» RECORDED INFORMATION
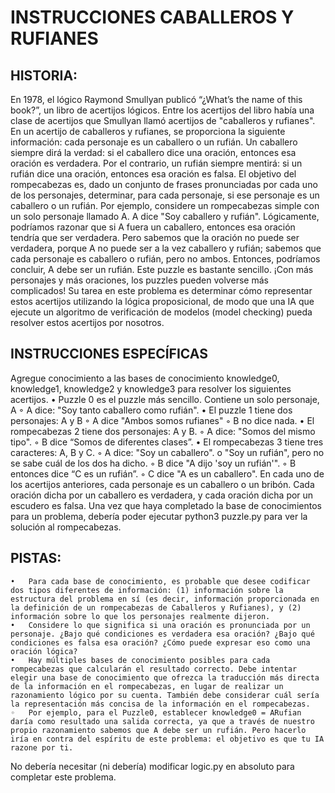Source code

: # INSTRUCCIONES CABALLEROS Y RUFIANES

## HISTORIA:
En 1978, el lógico Raymond Smullyan publicó “¿What’s the name of this book?”, un libro de acertijos lógicos. Entre los acertijos del libro había una clase de acertijos que Smullyan llamó acertijos de "caballeros y rufianes".
En un acertijo de caballeros y rufianes, se proporciona la siguiente información: cada personaje es un caballero o un rufián. Un caballero siempre dirá la verdad: si el caballero dice una oración, entonces esa oración es verdadera. Por el contrario, un rufián siempre mentirá: si un rufián dice una oración, entonces esa oración es falsa.
El objetivo del rompecabezas es, dado un conjunto de frases pronunciadas por cada uno de los personajes, determinar, para cada personaje, si ese personaje es un caballero o un rufián.
Por ejemplo, considere un rompecabezas simple con un solo personaje llamado A. A dice "Soy caballero y rufián".
Lógicamente, podríamos razonar que si A fuera un caballero, entonces esa oración tendría que ser verdadera. Pero sabemos que la oración no puede ser verdadera, porque A no puede ser a la vez caballero y rufián; sabemos que cada personaje es caballero o rufián, pero no ambos. Entonces, podríamos concluir, A debe ser un rufián.
Este puzzle es bastante sencillo. ¡Con más personajes y más oraciones, los puzzles pueden volverse más complicados! Su tarea en este problema es determinar cómo representar estos acertijos utilizando la lógica proposicional, de modo que una IA que ejecute un algoritmo de verificación de modelos (model checking) pueda resolver estos acertijos por nosotros.

## INSTRUCCIONES ESPECÍFICAS
Agregue conocimiento a las bases de conocimiento knowledge0, knowledge1, knowledge2 y knowledge3 para resolver los siguientes acertijos.
	•	Puzzle 0 es el puzzle más sencillo. Contiene un solo personaje, A
	◦	A dice: "Soy tanto caballero como rufián".
	•	El puzzle 1 tiene dos personajes: A y B
	◦	A dice "Ambos somos rufianes"
	◦	B no dice nada.
	•	El rompecabezas 2 tiene dos personajes: A y B.
	◦	A dice: "Somos del mismo tipo".
	◦	B dice “Somos de diferentes clases”.
	•	El rompecabezas 3 tiene tres caracteres: A, B y C.
	◦	A dice: "Soy un caballero". o "Soy un rufián", pero no se sabe cuál de los dos ha dicho.
	◦	B dice "A dijo 'soy un rufián'".
	◦	B entonces dice “C es un rufián”.
	◦	C dice "A es un caballero".
En cada uno de los acertijos anteriores, cada personaje es un caballero o un bribón. Cada oración dicha por un caballero es verdadera, y cada oración dicha por un escudero es falsa.
Una vez que haya completado la base de conocimientos para un problema, debería poder ejecutar python3 puzzle.py para ver la solución al rompecabezas.

## PISTAS:
	•	Para cada base de conocimiento, es probable que desee codificar dos tipos diferentes de información: (1) información sobre la estructura del problema en sí (es decir, información proporcionada en la definición de un rompecabezas de Caballeros y Rufianes), y (2) información sobre lo que los personajes realmente dijeron.
	•	Considere lo que significa si una oración es pronunciada por un personaje. ¿Bajo qué condiciones es verdadera esa oración? ¿Bajo qué condiciones es falsa esa oración? ¿Cómo puede expresar eso como una oración lógica?
	•	Hay múltiples bases de conocimiento posibles para cada rompecabezas que calcularán el resultado correcto. Debe intentar elegir una base de conocimiento que ofrezca la traducción más directa de la información en el rompecabezas, en lugar de realizar un razonamiento lógico por su cuenta. También debe considerar cuál sería la representación más concisa de la información en el rompecabezas.
	◦	Por ejemplo, para el Puzzle0, establecer knowledge0 = ARufian daría como resultado una salida correcta, ya que a través de nuestro propio razonamiento sabemos que A debe ser un rufián. Pero hacerlo iría en contra del espíritu de este problema: el objetivo es que tu IA razone por ti.
No debería necesitar (ni debería) modificar logic.py en absoluto para completar este problema.
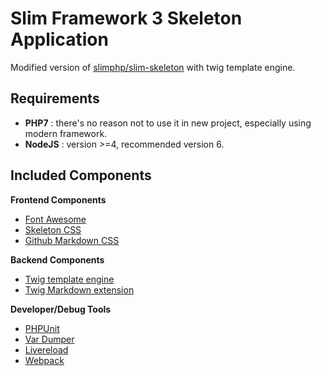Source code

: # Slim Framework 3 Skeleton Application

Modified version of [slimphp/slim-skeleton](https://github.com/slimphp/Slim-Skeleton) with twig template engine.

## Requirements

- **PHP7** : there's no reason not to use it in new project, especially using modern framework.
- **NodeJS** : version >=4, recommended version 6.

## Included Components

**Frontend Components**

- [Font Awesome](https://www.npmjs.com/package/font-awesome)
- [Skeleton CSS](https://www.npmjs.com/package/skeleton-css)
- [Github Markdown CSS](https://www.npmjs.com/package/github-markdown-css)

**Backend Components**

- [Twig template engine](https://packagist.org/packages/twig/twig)
- [Twig Markdown extension](https://packagist.org/packages/jralph/twig-markdown)

**Developer/Debug Tools**

- [PHPUnit](https://packagist.org/packages/phpunit/phpunit)
- [Var Dumper](https://packagist.org/packages/symfony/var-dumper)
- [Livereload](https://www.npmjs.com/package/livereload)
- [Webpack](https://www.npmjs.com/package/webpack)

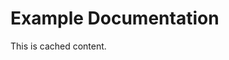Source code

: <!-- CACHE-METADATA
source_url: https://example.com/docs.md
cached_at: 2025-08-21T16:02:36.462089Z
-->

# Example Documentation

This is cached content.
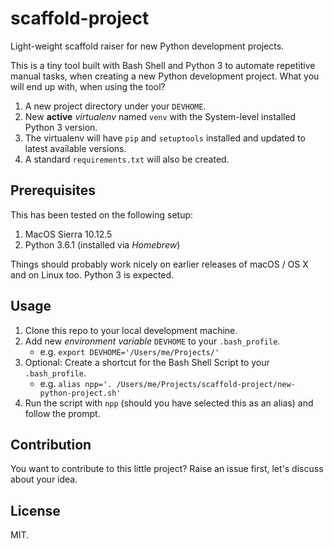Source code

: # scaffold-project

Light-weight scaffold raiser for new Python development projects.

This is a tiny tool built with Bash Shell and Python 3 to automate repetitive manual tasks, when creating a new Python development project. What you will end up with, when using the tool?

1. A new project directory under your `DEVHOME`.
1. New **active** *virtualenv* named `venv` with the System-level installed Python 3 version.
1. The virtualenv will have `pip` and `setuptools` installed and updated to latest available versions.
1. A standard `requirements.txt` will also be created.

## Prerequisites

This has been tested on the following setup:

1. MacOS Sierra 10.12.5
1. Python 3.6.1 (installed via *Homebrew*)

Things should probably work nicely on earlier releases of macOS / OS X and on Linux too. Python 3 is expected.

## Usage

1. Clone this repo to your local development machine.
1. Add new *environment variable* `DEVHOME` to your `.bash_profile`.
    - e.g. `export DEVHOME='/Users/me/Projects/'`
1. Optional: Create a shortcut for the Bash Shell Script to your `.bash_profile`.
    - e.g. `alias npp='. /Users/me/Projects/scaffold-project/new-python-project.sh'`
1. Run the script with `npp` (should you have selected this as an alias) and follow the prompt.

## Contribution

You want to contribute to this little project? Raise an issue first, let's discuss about your idea.

## License

MIT.
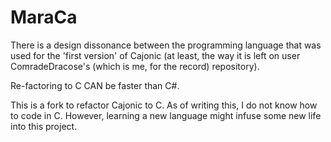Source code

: # MaraCa

There is a design dissonance between the programming language that was used for the 'first version' of Cajonic 
  (at least, the way it is left on user ComradeDracose's (which is me, for the record) repository).

Re-factoring to C CAN be faster than C#.

This is a fork to refactor Cajonic to C.
As of writing this, I do not know how to code in C. However, learning a new language might infuse some new life into this project.

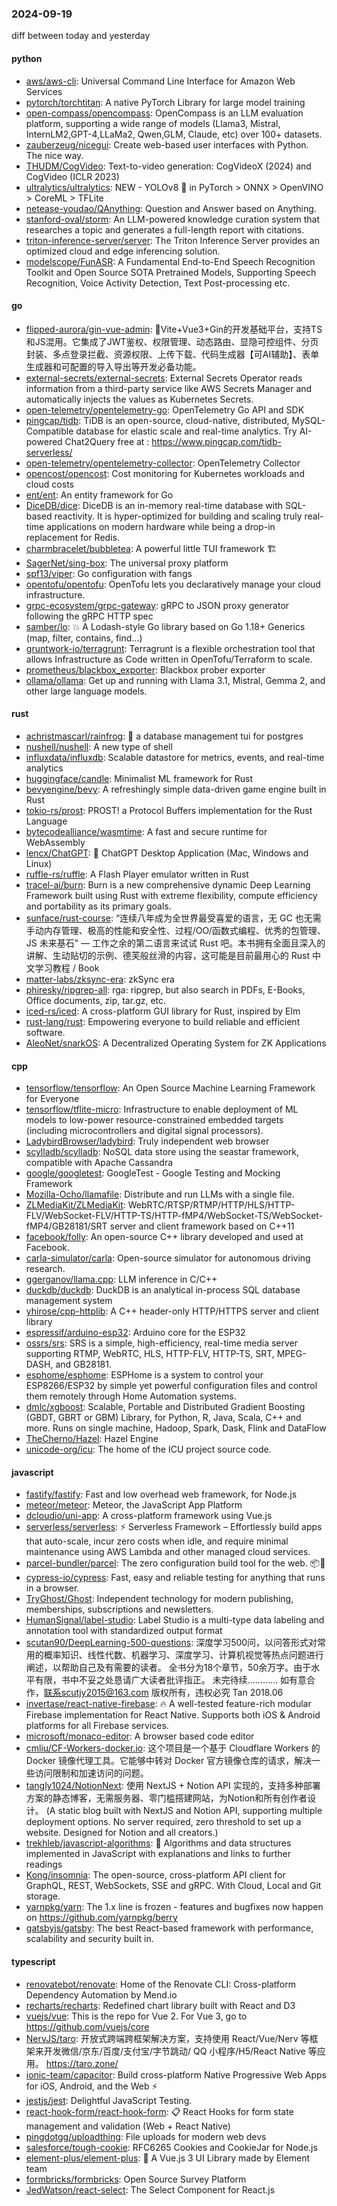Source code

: ### 2024-09-19
diff between today and yesterday

#### python
* [aws/aws-cli](https://github.com/aws/aws-cli): Universal Command Line Interface for Amazon Web Services
* [pytorch/torchtitan](https://github.com/pytorch/torchtitan): A native PyTorch Library for large model training
* [open-compass/opencompass](https://github.com/open-compass/opencompass): OpenCompass is an LLM evaluation platform, supporting a wide range of models (Llama3, Mistral, InternLM2,GPT-4,LLaMa2, Qwen,GLM, Claude, etc) over 100+ datasets.
* [zauberzeug/nicegui](https://github.com/zauberzeug/nicegui): Create web-based user interfaces with Python. The nice way.
* [THUDM/CogVideo](https://github.com/THUDM/CogVideo): Text-to-video generation: CogVideoX (2024) and CogVideo (ICLR 2023)
* [ultralytics/ultralytics](https://github.com/ultralytics/ultralytics): NEW - YOLOv8 🚀 in PyTorch > ONNX > OpenVINO > CoreML > TFLite
* [netease-youdao/QAnything](https://github.com/netease-youdao/QAnything): Question and Answer based on Anything.
* [stanford-oval/storm](https://github.com/stanford-oval/storm): An LLM-powered knowledge curation system that researches a topic and generates a full-length report with citations.
* [triton-inference-server/server](https://github.com/triton-inference-server/server): The Triton Inference Server provides an optimized cloud and edge inferencing solution.
* [modelscope/FunASR](https://github.com/modelscope/FunASR): A Fundamental End-to-End Speech Recognition Toolkit and Open Source SOTA Pretrained Models, Supporting Speech Recognition, Voice Activity Detection, Text Post-processing etc.

#### go
* [flipped-aurora/gin-vue-admin](https://github.com/flipped-aurora/gin-vue-admin): 🚀Vite+Vue3+Gin的开发基础平台，支持TS和JS混用。它集成了JWT鉴权、权限管理、动态路由、显隐可控组件、分页封装、多点登录拦截、资源权限、上传下载、代码生成器【可AI辅助】、表单生成器和可配置的导入导出等开发必备功能。
* [external-secrets/external-secrets](https://github.com/external-secrets/external-secrets): External Secrets Operator reads information from a third-party service like AWS Secrets Manager and automatically injects the values as Kubernetes Secrets.
* [open-telemetry/opentelemetry-go](https://github.com/open-telemetry/opentelemetry-go): OpenTelemetry Go API and SDK
* [pingcap/tidb](https://github.com/pingcap/tidb): TiDB is an open-source, cloud-native, distributed, MySQL-Compatible database for elastic scale and real-time analytics. Try AI-powered Chat2Query free at : https://www.pingcap.com/tidb-serverless/
* [open-telemetry/opentelemetry-collector](https://github.com/open-telemetry/opentelemetry-collector): OpenTelemetry Collector
* [opencost/opencost](https://github.com/opencost/opencost): Cost monitoring for Kubernetes workloads and cloud costs
* [ent/ent](https://github.com/ent/ent): An entity framework for Go
* [DiceDB/dice](https://github.com/DiceDB/dice): DiceDB is an in-memory real-time database with SQL-based reactivity. It is hyper-optimized for building and scaling truly real-time applications on modern hardware while being a drop-in replacement for Redis.
* [charmbracelet/bubbletea](https://github.com/charmbracelet/bubbletea): A powerful little TUI framework 🏗
* [SagerNet/sing-box](https://github.com/SagerNet/sing-box): The universal proxy platform
* [spf13/viper](https://github.com/spf13/viper): Go configuration with fangs
* [opentofu/opentofu](https://github.com/opentofu/opentofu): OpenTofu lets you declaratively manage your cloud infrastructure.
* [grpc-ecosystem/grpc-gateway](https://github.com/grpc-ecosystem/grpc-gateway): gRPC to JSON proxy generator following the gRPC HTTP spec
* [samber/lo](https://github.com/samber/lo): 💥 A Lodash-style Go library based on Go 1.18+ Generics (map, filter, contains, find...)
* [gruntwork-io/terragrunt](https://github.com/gruntwork-io/terragrunt): Terragrunt is a flexible orchestration tool that allows Infrastructure as Code written in OpenTofu/Terraform to scale.
* [prometheus/blackbox_exporter](https://github.com/prometheus/blackbox_exporter): Blackbox prober exporter
* [ollama/ollama](https://github.com/ollama/ollama): Get up and running with Llama 3.1, Mistral, Gemma 2, and other large language models.

#### rust
* [achristmascarl/rainfrog](https://github.com/achristmascarl/rainfrog): 🐸 a database management tui for postgres
* [nushell/nushell](https://github.com/nushell/nushell): A new type of shell
* [influxdata/influxdb](https://github.com/influxdata/influxdb): Scalable datastore for metrics, events, and real-time analytics
* [huggingface/candle](https://github.com/huggingface/candle): Minimalist ML framework for Rust
* [bevyengine/bevy](https://github.com/bevyengine/bevy): A refreshingly simple data-driven game engine built in Rust
* [tokio-rs/prost](https://github.com/tokio-rs/prost): PROST! a Protocol Buffers implementation for the Rust Language
* [bytecodealliance/wasmtime](https://github.com/bytecodealliance/wasmtime): A fast and secure runtime for WebAssembly
* [lencx/ChatGPT](https://github.com/lencx/ChatGPT): 🔮 ChatGPT Desktop Application (Mac, Windows and Linux)
* [ruffle-rs/ruffle](https://github.com/ruffle-rs/ruffle): A Flash Player emulator written in Rust
* [tracel-ai/burn](https://github.com/tracel-ai/burn): Burn is a new comprehensive dynamic Deep Learning Framework built using Rust with extreme flexibility, compute efficiency and portability as its primary goals.
* [sunface/rust-course](https://github.com/sunface/rust-course): “连续八年成为全世界最受喜爱的语言，无 GC 也无需手动内存管理、极高的性能和安全性、过程/OO/函数式编程、优秀的包管理、JS 未来基石" — 工作之余的第二语言来试试 Rust 吧。本书拥有全面且深入的讲解、生动贴切的示例、德芙般丝滑的内容，这可能是目前最用心的 Rust 中文学习教程 / Book
* [matter-labs/zksync-era](https://github.com/matter-labs/zksync-era): zkSync era
* [phiresky/ripgrep-all](https://github.com/phiresky/ripgrep-all): rga: ripgrep, but also search in PDFs, E-Books, Office documents, zip, tar.gz, etc.
* [iced-rs/iced](https://github.com/iced-rs/iced): A cross-platform GUI library for Rust, inspired by Elm
* [rust-lang/rust](https://github.com/rust-lang/rust): Empowering everyone to build reliable and efficient software.
* [AleoNet/snarkOS](https://github.com/AleoNet/snarkOS): A Decentralized Operating System for ZK Applications

#### cpp
* [tensorflow/tensorflow](https://github.com/tensorflow/tensorflow): An Open Source Machine Learning Framework for Everyone
* [tensorflow/tflite-micro](https://github.com/tensorflow/tflite-micro): Infrastructure to enable deployment of ML models to low-power resource-constrained embedded targets (including microcontrollers and digital signal processors).
* [LadybirdBrowser/ladybird](https://github.com/LadybirdBrowser/ladybird): Truly independent web browser
* [scylladb/scylladb](https://github.com/scylladb/scylladb): NoSQL data store using the seastar framework, compatible with Apache Cassandra
* [google/googletest](https://github.com/google/googletest): GoogleTest - Google Testing and Mocking Framework
* [Mozilla-Ocho/llamafile](https://github.com/Mozilla-Ocho/llamafile): Distribute and run LLMs with a single file.
* [ZLMediaKit/ZLMediaKit](https://github.com/ZLMediaKit/ZLMediaKit): WebRTC/RTSP/RTMP/HTTP/HLS/HTTP-FLV/WebSocket-FLV/HTTP-TS/HTTP-fMP4/WebSocket-TS/WebSocket-fMP4/GB28181/SRT server and client framework based on C++11
* [facebook/folly](https://github.com/facebook/folly): An open-source C++ library developed and used at Facebook.
* [carla-simulator/carla](https://github.com/carla-simulator/carla): Open-source simulator for autonomous driving research.
* [ggerganov/llama.cpp](https://github.com/ggerganov/llama.cpp): LLM inference in C/C++
* [duckdb/duckdb](https://github.com/duckdb/duckdb): DuckDB is an analytical in-process SQL database management system
* [yhirose/cpp-httplib](https://github.com/yhirose/cpp-httplib): A C++ header-only HTTP/HTTPS server and client library
* [espressif/arduino-esp32](https://github.com/espressif/arduino-esp32): Arduino core for the ESP32
* [ossrs/srs](https://github.com/ossrs/srs): SRS is a simple, high-efficiency, real-time media server supporting RTMP, WebRTC, HLS, HTTP-FLV, HTTP-TS, SRT, MPEG-DASH, and GB28181.
* [esphome/esphome](https://github.com/esphome/esphome): ESPHome is a system to control your ESP8266/ESP32 by simple yet powerful configuration files and control them remotely through Home Automation systems.
* [dmlc/xgboost](https://github.com/dmlc/xgboost): Scalable, Portable and Distributed Gradient Boosting (GBDT, GBRT or GBM) Library, for Python, R, Java, Scala, C++ and more. Runs on single machine, Hadoop, Spark, Dask, Flink and DataFlow
* [TheCherno/Hazel](https://github.com/TheCherno/Hazel): Hazel Engine
* [unicode-org/icu](https://github.com/unicode-org/icu): The home of the ICU project source code.

#### javascript
* [fastify/fastify](https://github.com/fastify/fastify): Fast and low overhead web framework, for Node.js
* [meteor/meteor](https://github.com/meteor/meteor): Meteor, the JavaScript App Platform
* [dcloudio/uni-app](https://github.com/dcloudio/uni-app): A cross-platform framework using Vue.js
* [serverless/serverless](https://github.com/serverless/serverless): ⚡ Serverless Framework – Effortlessly build apps that auto-scale, incur zero costs when idle, and require minimal maintenance using AWS Lambda and other managed cloud services.
* [parcel-bundler/parcel](https://github.com/parcel-bundler/parcel): The zero configuration build tool for the web. 📦🚀
* [cypress-io/cypress](https://github.com/cypress-io/cypress): Fast, easy and reliable testing for anything that runs in a browser.
* [TryGhost/Ghost](https://github.com/TryGhost/Ghost): Independent technology for modern publishing, memberships, subscriptions and newsletters.
* [HumanSignal/label-studio](https://github.com/HumanSignal/label-studio): Label Studio is a multi-type data labeling and annotation tool with standardized output format
* [scutan90/DeepLearning-500-questions](https://github.com/scutan90/DeepLearning-500-questions): 深度学习500问，以问答形式对常用的概率知识、线性代数、机器学习、深度学习、计算机视觉等热点问题进行阐述，以帮助自己及有需要的读者。 全书分为18个章节，50余万字。由于水平有限，书中不妥之处恳请广大读者批评指正。 未完待续............ 如有意合作，联系scutjy2015@163.com 版权所有，违权必究 Tan 2018.06
* [invertase/react-native-firebase](https://github.com/invertase/react-native-firebase): 🔥 A well-tested feature-rich modular Firebase implementation for React Native. Supports both iOS & Android platforms for all Firebase services.
* [microsoft/monaco-editor](https://github.com/microsoft/monaco-editor): A browser based code editor
* [cmliu/CF-Workers-docker.io](https://github.com/cmliu/CF-Workers-docker.io): 这个项目是一个基于 Cloudflare Workers 的 Docker 镜像代理工具。它能够中转对 Docker 官方镜像仓库的请求，解决一些访问限制和加速访问的问题。
* [tangly1024/NotionNext](https://github.com/tangly1024/NotionNext): 使用 NextJS + Notion API 实现的，支持多种部署方案的静态博客，无需服务器、零门槛搭建网站，为Notion和所有创作者设计。 (A static blog built with NextJS and Notion API, supporting multiple deployment options. No server required, zero threshold to set up a website. Designed for Notion and all creators.)
* [trekhleb/javascript-algorithms](https://github.com/trekhleb/javascript-algorithms): 📝 Algorithms and data structures implemented in JavaScript with explanations and links to further readings
* [Kong/insomnia](https://github.com/Kong/insomnia): The open-source, cross-platform API client for GraphQL, REST, WebSockets, SSE and gRPC. With Cloud, Local and Git storage.
* [yarnpkg/yarn](https://github.com/yarnpkg/yarn): The 1.x line is frozen - features and bugfixes now happen on https://github.com/yarnpkg/berry
* [gatsbyjs/gatsby](https://github.com/gatsbyjs/gatsby): The best React-based framework with performance, scalability and security built in.

#### typescript
* [renovatebot/renovate](https://github.com/renovatebot/renovate): Home of the Renovate CLI: Cross-platform Dependency Automation by Mend.io
* [recharts/recharts](https://github.com/recharts/recharts): Redefined chart library built with React and D3
* [vuejs/vue](https://github.com/vuejs/vue): This is the repo for Vue 2. For Vue 3, go to https://github.com/vuejs/core
* [NervJS/taro](https://github.com/NervJS/taro): 开放式跨端跨框架解决方案，支持使用 React/Vue/Nerv 等框架来开发微信/京东/百度/支付宝/字节跳动/ QQ 小程序/H5/React Native 等应用。 https://taro.zone/
* [ionic-team/capacitor](https://github.com/ionic-team/capacitor): Build cross-platform Native Progressive Web Apps for iOS, Android, and the Web ⚡️
* [jestjs/jest](https://github.com/jestjs/jest): Delightful JavaScript Testing.
* [react-hook-form/react-hook-form](https://github.com/react-hook-form/react-hook-form): 📋 React Hooks for form state management and validation (Web + React Native)
* [pingdotgg/uploadthing](https://github.com/pingdotgg/uploadthing): File uploads for modern web devs
* [salesforce/tough-cookie](https://github.com/salesforce/tough-cookie): RFC6265 Cookies and CookieJar for Node.js
* [element-plus/element-plus](https://github.com/element-plus/element-plus): 🎉 A Vue.js 3 UI Library made by Element team
* [formbricks/formbricks](https://github.com/formbricks/formbricks): Open Source Survey Platform
* [JedWatson/react-select](https://github.com/JedWatson/react-select): The Select Component for React.js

» TASK OBJECTIVE
Each line above that has the word "zero" should be copied.

» OUTPUT
* [serverless/serverless](https://github.com/serverless/serverless): ⚡ Serverless Framework – Effortlessly build apps that auto-scale, incur zero costs when idle, and require minimal maintenance using AWS Lambda and other managed cloud services.
* [parcel-bundler/parcel](https://github.com/parcel-bundler/parcel): The zero configuration build tool for the web. 📦🚀
* [tangly1024/NotionNext](https://github.com/tangly1024/NotionNext): 使用 NextJS + Notion API 实现的，支持多种部署方案的静态博客，无需服务器、零门槛搭建网站，为Notion和所有创作者设计。 (A static blog built with NextJS and Notion API, supporting multiple deployment options. No server required, zero threshold to set up a website. Designed for Notion and all creators.)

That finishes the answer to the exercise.